Un día, un habitante de aquellos lugares llamado Rupert Sanders le regaló un cuento y le pidió que se lo contara con música. Que hiciera salir del papel a sus personajes. Que los hiciera hablar sin palabras. El músico, encantado y encantador, no tardó un segundo en decidirse.
Pintó en su cabeza una princesa. Al lado de ésta, un violín. Sí. Decidió que las cuerdas debían acompañarla en su encierro y su lucha. Su luz interior saldría a la superficie gracias al arco. No de Juana, sino de los violinistas. Como aquella ‘Joven del Agua’, sería una heroína melódica. El piano y las maderas del bosque le ayudarían a encontrar su camino. Lejos de jugar a ‘Los Juegos del Hambre’, su parecido con Katniss se quedaría solo en su fuerte imagen.
Luego dibujó a la madrastra. Se acordó de ‘Maléfica’. Bella como las más bellas. Malvada como el diablo. Triste en su interior, también podía regalarle unas cuerdas. Debían ser más graves. Pero era la maldad la que gobernaba su interior. Era muchísimo más oscura. Mucho. Ansiaba matar a la princesa para vivir eternamente. El poder. La belleza. Atronadoras percusiones y trompas ensordecedoras. “Te robaré el trono”. ¿Estás segura?
Finalmente, esbozó dos héroes. Un príncipe soñado y un soñador que no es príncipe. ¿Cómo hablarían ellos de la princesa? En su mismo idioma, pensó, pero más majestuoso y mágico. Porque a los ojos de ellos, la princesa es más que eso, es la luz que salvará el reino, la luz que invadirá sus corazones. Pero también hay tormentas. Ellos deben salvarla y tienen que luchar.

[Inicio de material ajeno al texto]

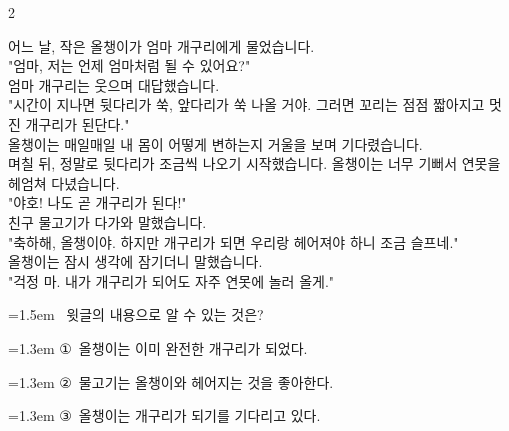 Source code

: \documentclass[12pt, a4paper]{article}
\begin{document}
\begin{multicols}{2}


\vspace{1mm}
\vspace{0.5mm}

\begin{passagebox}
\noindent{}어느 날, 작은 올챙이가 엄마 개구리에게 물었습니다. \\
"엄마, 저는 언제 엄마처럼 될 수 있어요?" \\
엄마 개구리는 웃으며 대답했습니다. \\
"시간이 지나면 뒷다리가 쑥, 앞다리가 쑥 나올 거야. 그러면 꼬리는 점점 짧아지고 멋진 개구리가 된단다." \\
올챙이는 매일매일 내 몸이 어떻게 변하는지 거울을 보며 기다렸습니다. \\
며칠 뒤, 정말로 뒷다리가 조금씩 나오기 시작했습니다. 올챙이는 너무 기뻐서 연못을 헤엄쳐 다녔습니다. \\
"야호! 나도 곧 개구리가 된다!" \\
친구 물고기가 다가와 말했습니다. \\
"축하해, 올챙이야. 하지만 개구리가 되면 우리랑 헤어져야 하니 조금 슬프네." \\
올챙이는 잠시 생각에 잠기더니 말했습니다. \\
"걱정 마. 내가 개구리가 되어도 자주 연못에 놀러 올게."
\end{passagebox}
\vspace{1mm}

\noindent\begin{minipage}{\columnwidth}
\vspace{2mm}
{\hangindent=1.5em  ~윗글의 내용으로 알 수 있는 것은?\par}

\vspace{0.5mm}
{\hangindent=1.3em  \noindent\hspace{0.3em}①~올챙이는 이미 완전한 개구리가 되었다.\par}
{\hangindent=1.3em  \noindent\hspace{0.3em}②~물고기는 올챙이와 헤어지는 것을 좋아한다.\par}
{\hangindent=1.3em  \noindent\hspace{0.3em}③~올챙이는 개구리가 되기를 기다리고 있다.\par}
\vspace{4mm}
\end{minipage}
\par


\end{multicols}
\end{document}
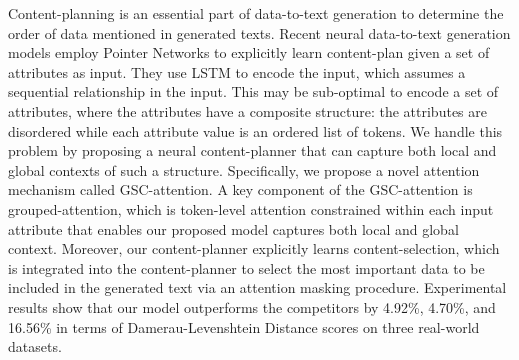 Content-planning is an essential part of data-to-text generation to determine the order of data mentioned in generated texts. Recent neural data-to-text generation models employ Pointer Networks to explicitly learn content-plan given a set of attributes as input. They use LSTM to encode the input, which assumes a sequential relationship in the input. This may be sub-optimal to encode a set of attributes, where the attributes have a composite structure: the attributes are disordered while each attribute value is an ordered list of tokens. We handle this problem by proposing a neural content-planner that can capture both local and global contexts of such a structure. Specifically, we propose a novel attention mechanism called GSC-attention. A key component of the GSC-attention is grouped-attention, which is token-level attention constrained within each input attribute that enables our proposed model captures both local and global context. Moreover, our content-planner explicitly learns content-selection, which is integrated into the content-planner to select the most important data to be included in the generated text via an attention masking procedure. Experimental results show that our model outperforms the competitors by 4.92\%, 4.70\%, and 16.56\% in terms of Damerau-Levenshtein Distance scores on three real-world datasets.

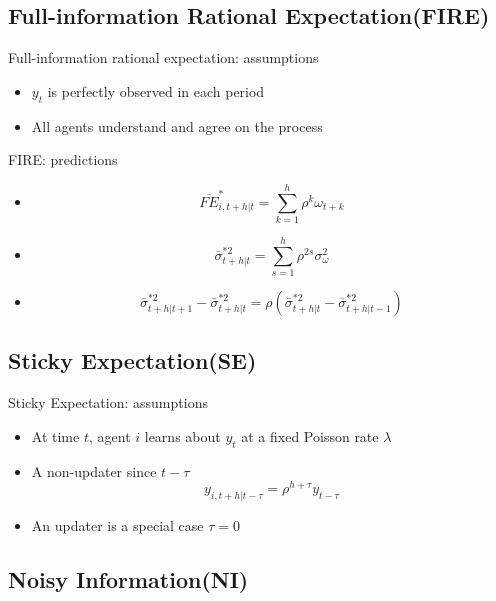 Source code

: \documentclass{beamer}
\begin{document}
\subsection{Full-information Rational Expectation(FIRE)}

\begin{frame}{Full-information rational expectation: assumptions}
\begin{itemize}
	\item $y_t$ is perfectly observed in each period
	\item All agents understand and agree on the process 
\end{itemize}
\end{frame}

\begin{frame}{FIRE: predictions}
\begin{itemize}
	\item  $$\overline{FE}^{*}_{i,t+h|t} = \sum^{h}_{k=1} \rho^k \omega_{t+k}$$
	\item  $$\bar \sigma^{*2}_{t+h|t} = \sum^{h}_{s=1}\rho^{2s} \sigma^2_{\omega}$$
	\item 	
	$$\bar \sigma^{*2}_{t+h|t+1} - \bar \sigma^{*2}_{t+h|t}  =  \rho (\bar \sigma^{*2}_{t+h|t} - \bar \sigma^{*2}_{t+h|t-1})$$
\end{itemize}
\end{frame}


\subsection{Sticky Expectation(SE)}


\begin{frame}{Sticky Expectation: assumptions}
\begin{itemize}
	\item At time $t$, agent $i$ learns about $y_t$ at a fixed Poisson rate $\lambda$ 
	\item A non-updater since $t-\tau$  
	$$y_{i,t+h|t-\tau}=\rho^{h+\tau} y_{t-\tau} $$
	\item An updater is a special case  $\tau=0$ 
\end{itemize}
\end{frame}



\subsection{Noisy Information(NI)}
\end{document}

¿Y el resto de la historia? ¿Es que la contó en silencio? No. Todo lo que imaginó para sus personajes se extendió a sus tierras. Los árboles del bosque absorbieron las maderas y adoptaron las cuerdas y el piano. No como aquel ‘Bosque’ donde habitaban los miedos y cuya música era tan virtuosa que anonadaba, sino un poco más allá de la línea de la fantasía y los cuentos. Las luchas y guerras se quedaron con los aires marciales, esos cuyo volumen casi no dejaba escuchar el chocar de las espadas y el tintineo de las armaduras. La maldad se apropió de las leves disonancias. La oscuridad se hizo al fin en las manos del músico. La melancolía de la belleza, queriendo ser como la princesa, se apropió de sus cuerdas con un sonido más triste. Y la luz, la que finalmente salió vencedora, coronó el final con la mayor grandeza que pudo hacerlo. La princesa, de nombre Blancanieves, ahora podía hacer uso de todos los instrumentos, Porque era reina.